• [Your goal]
Search the entries for lines that contain the word "util", and report each one found.

··· The input ···

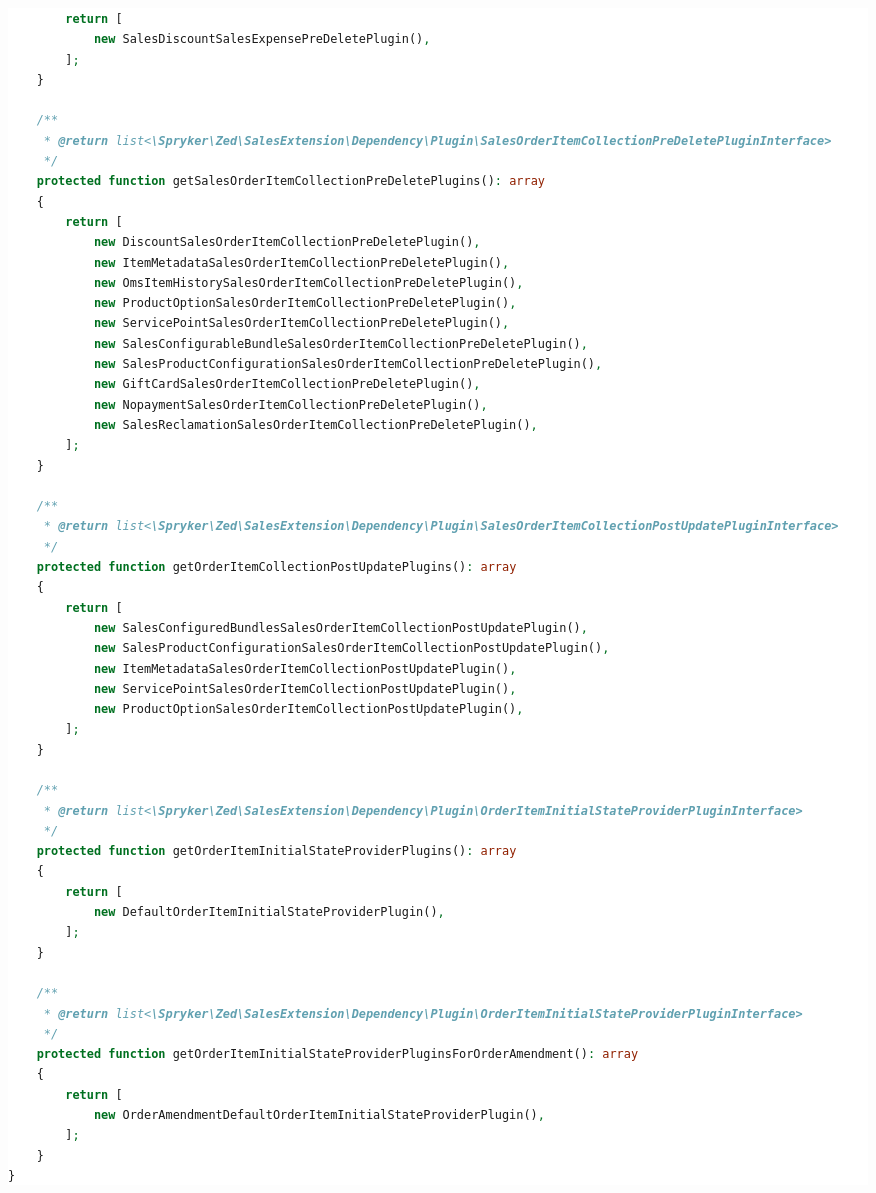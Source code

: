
 ```php
        return [
            new SalesDiscountSalesExpensePreDeletePlugin(),
        ];
    }

    /**
     * @return list<\Spryker\Zed\SalesExtension\Dependency\Plugin\SalesOrderItemCollectionPreDeletePluginInterface>
     */
    protected function getSalesOrderItemCollectionPreDeletePlugins(): array
    {
        return [
            new DiscountSalesOrderItemCollectionPreDeletePlugin(),
            new ItemMetadataSalesOrderItemCollectionPreDeletePlugin(),
            new OmsItemHistorySalesOrderItemCollectionPreDeletePlugin(),
            new ProductOptionSalesOrderItemCollectionPreDeletePlugin(),
            new ServicePointSalesOrderItemCollectionPreDeletePlugin(),
            new SalesConfigurableBundleSalesOrderItemCollectionPreDeletePlugin(),
            new SalesProductConfigurationSalesOrderItemCollectionPreDeletePlugin(),
            new GiftCardSalesOrderItemCollectionPreDeletePlugin(),
            new NopaymentSalesOrderItemCollectionPreDeletePlugin(),
            new SalesReclamationSalesOrderItemCollectionPreDeletePlugin(),
        ];
    }

    /**
     * @return list<\Spryker\Zed\SalesExtension\Dependency\Plugin\SalesOrderItemCollectionPostUpdatePluginInterface>
     */
    protected function getOrderItemCollectionPostUpdatePlugins(): array
    {
        return [
            new SalesConfiguredBundlesSalesOrderItemCollectionPostUpdatePlugin(),
            new SalesProductConfigurationSalesOrderItemCollectionPostUpdatePlugin(),
            new ItemMetadataSalesOrderItemCollectionPostUpdatePlugin(),
            new ServicePointSalesOrderItemCollectionPostUpdatePlugin(),
            new ProductOptionSalesOrderItemCollectionPostUpdatePlugin(),
        ];
    }

    /**
     * @return list<\Spryker\Zed\SalesExtension\Dependency\Plugin\OrderItemInitialStateProviderPluginInterface>
     */
    protected function getOrderItemInitialStateProviderPlugins(): array
    {
        return [
            new DefaultOrderItemInitialStateProviderPlugin(),
        ];
    }

    /**
     * @return list<\Spryker\Zed\SalesExtension\Dependency\Plugin\OrderItemInitialStateProviderPluginInterface>
     */
    protected function getOrderItemInitialStateProviderPluginsForOrderAmendment(): array
    {
        return [
            new OrderAmendmentDefaultOrderItemInitialStateProviderPlugin(),
        ];
    }
}
```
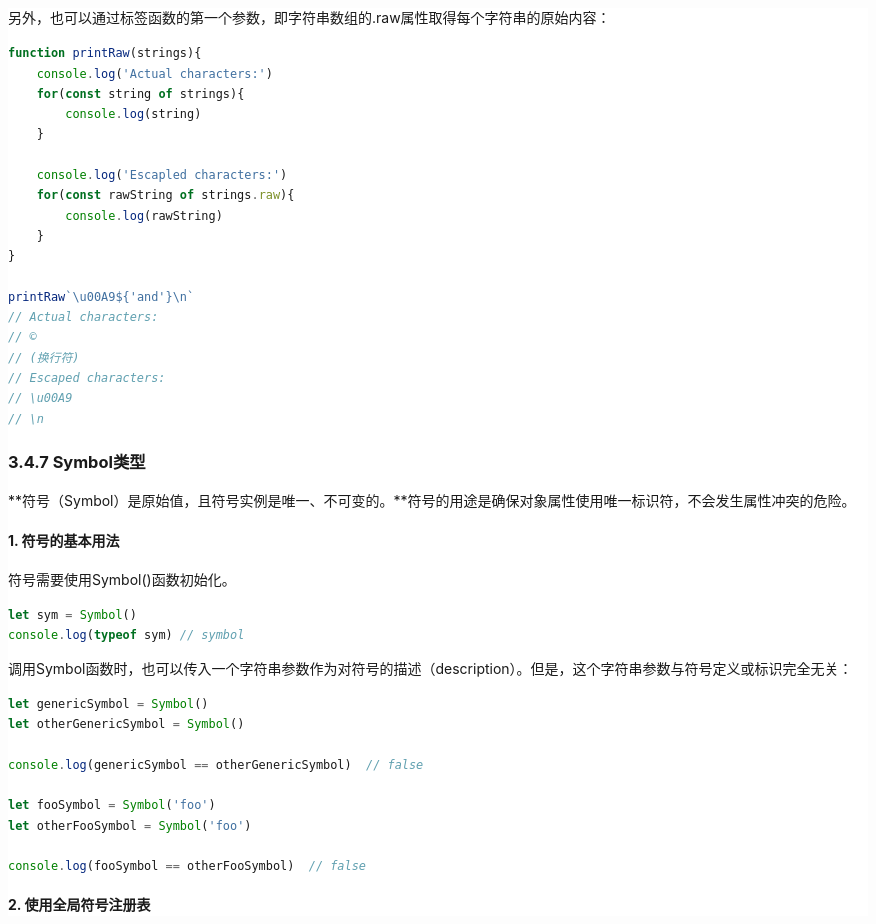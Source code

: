 另外，也可以通过标签函数的第一个参数，即字符串数组的.raw属性取得每个字符串的原始内容：

```js
function printRaw(strings){
    console.log('Actual characters:')
    for(const string of strings){
        console.log(string)
    }
    
    console.log('Escapled characters:')
    for(const rawString of strings.raw){
        console.log(rawString)
    }
}

printRaw`\u00A9${'and'}\n`
// Actual characters:
// ©
// (换行符)
// Escaped characters:
// \u00A9
// \n
```



### 3.4.7 Symbol类型

**符号（Symbol）是原始值，且符号实例是唯一、不可变的。**符号的用途是确保对象属性使用唯一标识符，不会发生属性冲突的危险。

#### 1. 符号的基本用法

符号需要使用Symbol()函数初始化。

```js
let sym = Symbol()
console.log(typeof sym) // symbol
```

调用Symbol函数时，也可以传入一个字符串参数作为对符号的描述（description）。但是，这个字符串参数与符号定义或标识完全无关：

```js
let genericSymbol = Symbol()
let otherGenericSymbol = Symbol()

console.log(genericSymbol == otherGenericSymbol)  // false

let fooSymbol = Symbol('foo')
let otherFooSymbol = Symbol('foo')

console.log(fooSymbol == otherFooSymbol)  // false
```



#### 2. 使用全局符号注册表
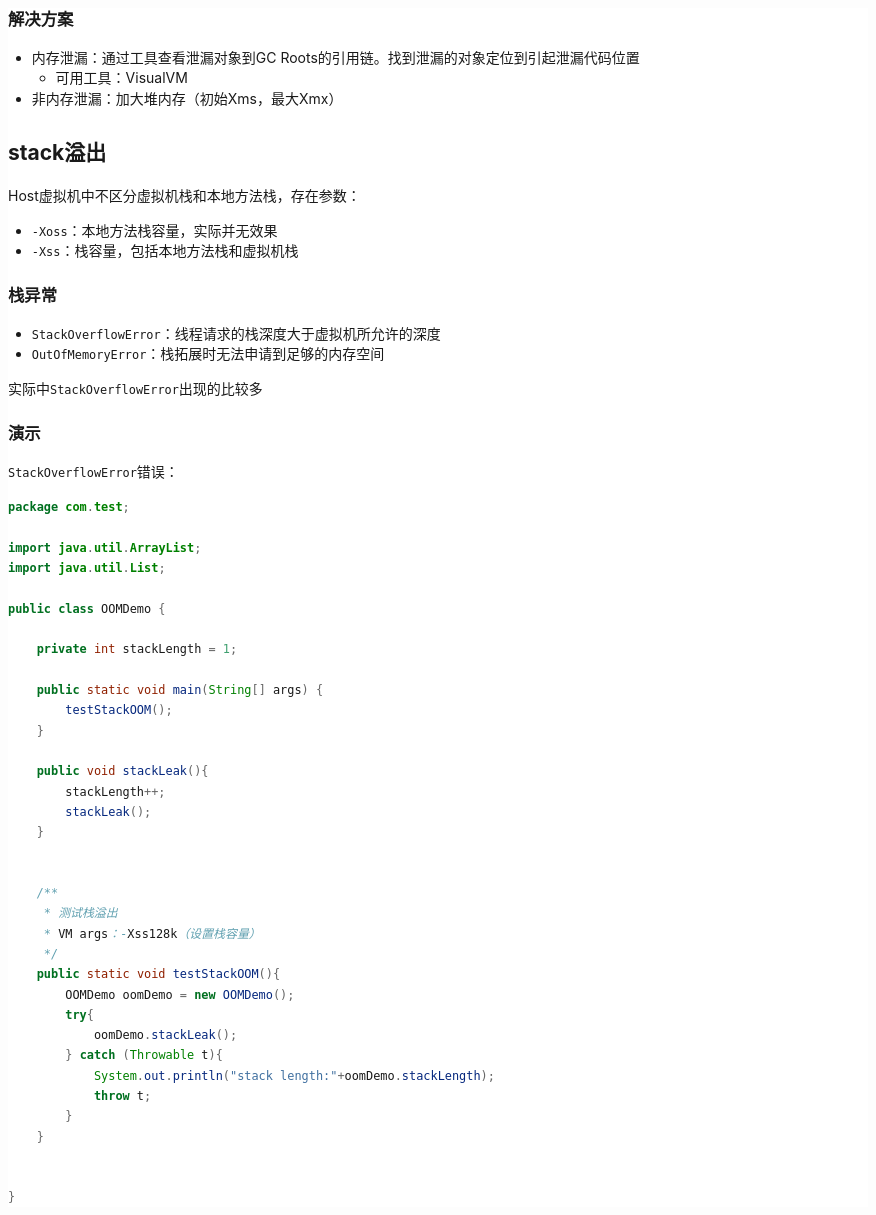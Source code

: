 
### 解决方案

- 内存泄漏：通过工具查看泄漏对象到GC Roots的引用链。找到泄漏的对象定位到引起泄漏代码位置
  - 可用工具：VisualVM
- 非内存泄漏：加大堆内存（初始Xms，最大Xmx）



## stack溢出

Host虚拟机中不区分虚拟机栈和本地方法栈，存在参数：

- `-Xoss`：本地方法栈容量，实际并无效果
- `-Xss`：栈容量，包括本地方法栈和虚拟机栈

### 栈异常

- `StackOverflowError`：线程请求的栈深度大于虚拟机所允许的深度
- `OutOfMemoryError`：栈拓展时无法申请到足够的内存空间

实际中`StackOverflowError`出现的比较多

### 演示

`StackOverflowError`错误：

```java
package com.test;

import java.util.ArrayList;
import java.util.List;

public class OOMDemo {
    
    private int stackLength = 1;

    public static void main(String[] args) {
        testStackOOM();
    }
    
    public void stackLeak(){
        stackLength++;
        stackLeak();
    }


    /**
     * 测试栈溢出
     * VM args：-Xss128k（设置栈容量）
     */
    public static void testStackOOM(){
        OOMDemo oomDemo = new OOMDemo();
        try{
            oomDemo.stackLeak();
        } catch (Throwable t){
            System.out.println("stack length:"+oomDemo.stackLength);
            throw t;
        }
    }


}

```
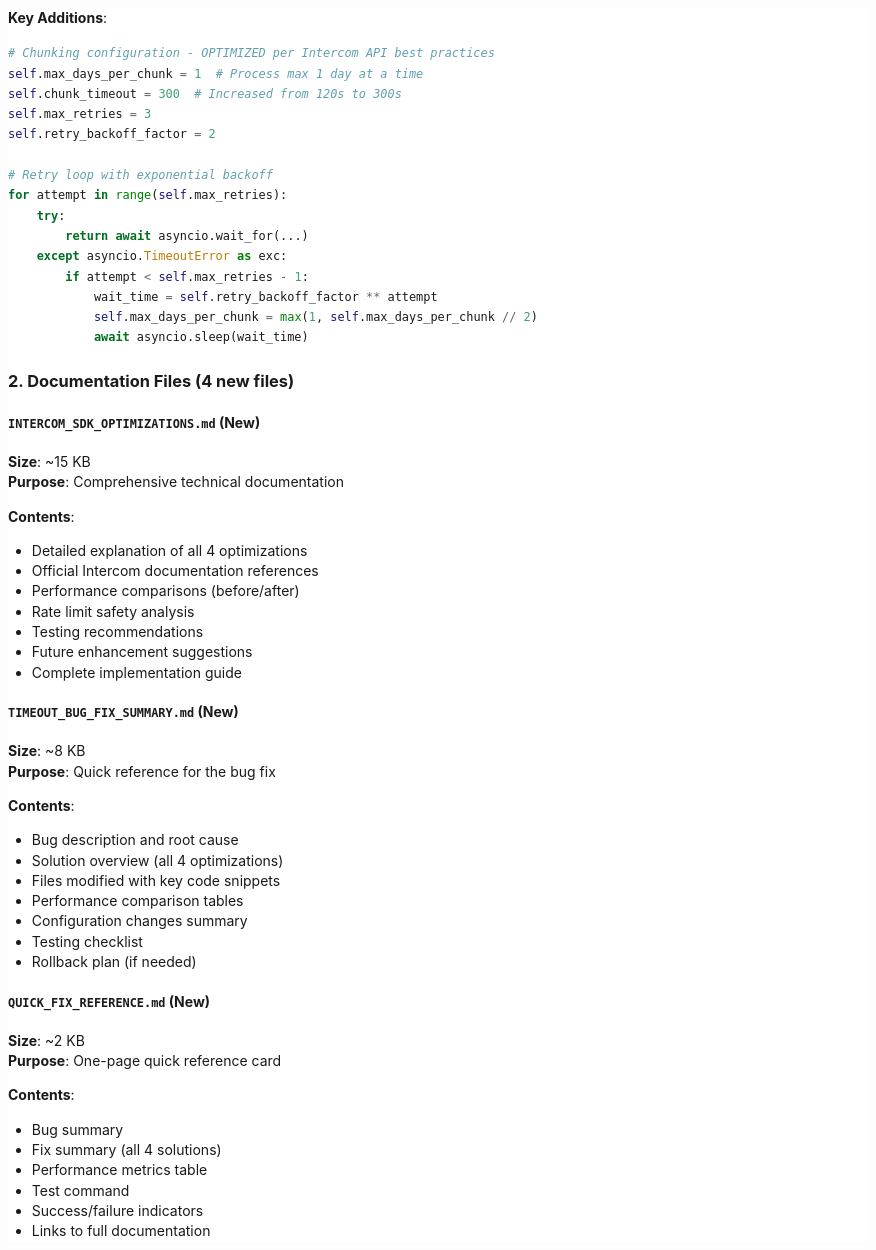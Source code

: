 **Key Additions**:
```python
# Chunking configuration - OPTIMIZED per Intercom API best practices
self.max_days_per_chunk = 1  # Process max 1 day at a time
self.chunk_timeout = 300  # Increased from 120s to 300s
self.max_retries = 3
self.retry_backoff_factor = 2

# Retry loop with exponential backoff
for attempt in range(self.max_retries):
    try:
        return await asyncio.wait_for(...)
    except asyncio.TimeoutError as exc:
        if attempt < self.max_retries - 1:
            wait_time = self.retry_backoff_factor ** attempt
            self.max_days_per_chunk = max(1, self.max_days_per_chunk // 2)
            await asyncio.sleep(wait_time)
```

### 2. Documentation Files (4 new files)

#### `INTERCOM_SDK_OPTIMIZATIONS.md` (New)
**Size**: ~15 KB  
**Purpose**: Comprehensive technical documentation

**Contents**:
- Detailed explanation of all 4 optimizations
- Official Intercom documentation references
- Performance comparisons (before/after)
- Rate limit safety analysis
- Testing recommendations
- Future enhancement suggestions
- Complete implementation guide

#### `TIMEOUT_BUG_FIX_SUMMARY.md` (New)
**Size**: ~8 KB  
**Purpose**: Quick reference for the bug fix

**Contents**:
- Bug description and root cause
- Solution overview (all 4 optimizations)
- Files modified with key code snippets
- Performance comparison tables
- Configuration changes summary
- Testing checklist
- Rollback plan (if needed)

#### `QUICK_FIX_REFERENCE.md` (New)
**Size**: ~2 KB  
**Purpose**: One-page quick reference card

**Contents**:
- Bug summary
- Fix summary (all 4 solutions)
- Performance metrics table
- Test command
- Success/failure indicators
- Links to full documentation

···

• [Exercise response]
import java.util.ArrayList;
import java.util.List;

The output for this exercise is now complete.